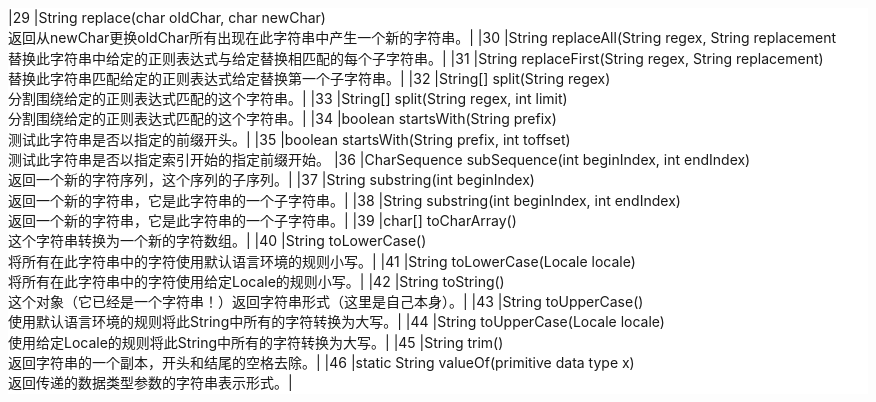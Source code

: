 |29	|String replace(char oldChar, char newChar)<br>返回从newChar更换oldChar所有出现在此字符串中产生一个新的字符串。|
|30	|String replaceAll(String regex, String replacement<br>替换此字符串中给定的正则表达式与给定替换相匹配的每个子字符串。|
|31	|String replaceFirst(String regex, String replacement) <br>替换此字符串匹配给定的正则表达式给定替换第一个子字符串。|
|32	|String[] split(String regex) <br>分割围绕给定的正则表达式匹配的这个字符串。|
|33	|String[] split(String regex, int limit) <br>分割围绕给定的正则表达式匹配的这个字符串。|
|34	|boolean startsWith(String prefix)<br>测试此字符串是否以指定的前缀开头。|
|35	|boolean startsWith(String prefix, int toffset)<br>测试此字符串是否以指定索引开始的指定前缀开始。
|36	|CharSequence subSequence(int beginIndex, int endIndex)<br>返回一个新的字符序列，这个序列的子序列。|
|37	|String substring(int beginIndex)<br>返回一个新的字符串，它是此字符串的一个子字符串。|
|38	|String substring(int beginIndex, int endIndex)<br>返回一个新的字符串，它是此字符串的一个子字符串。|
|39	|char[] toCharArray() <br>这个字符串转换为一个新的字符数组。|
|40	|String toLowerCase()<br>将所有在此字符串中的字符使用默认语言环境的规则小写。|
|41	|String toLowerCase(Locale locale)<br>将所有在此字符串中的字符使用给定Locale的规则小写。|
|42	|String toString()<br>这个对象（它已经是一个字符串！）返回字符串形式（这里是自己本身）。|
|43	|String toUpperCase() <br>使用默认语言环境的规则将此String中所有的字符转换为大写。|
|44	|String toUpperCase(Locale locale) <br>使用给定Locale的规则将此String中所有的字符转换为大写。|
|45	|String trim() <br>返回字符串的一个副本，开头和结尾的空格去除。|
|46	|static String valueOf(primitive data type x) <br>返回传递的数据类型参数的字符串表示形式。|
##########
WHAT TO DO: When a line in the listing has the word "分割围绕给定的正则表达式匹配的这个字符串", return that line.

TASK RESULT:
|32	|String[] split(String regex) <br>分割围绕给定的正则表达式匹配的这个字符串。|
|33	|String[] split(String regex, int limit) <br>分割围绕给定的正则表达式匹配的这个字符串。|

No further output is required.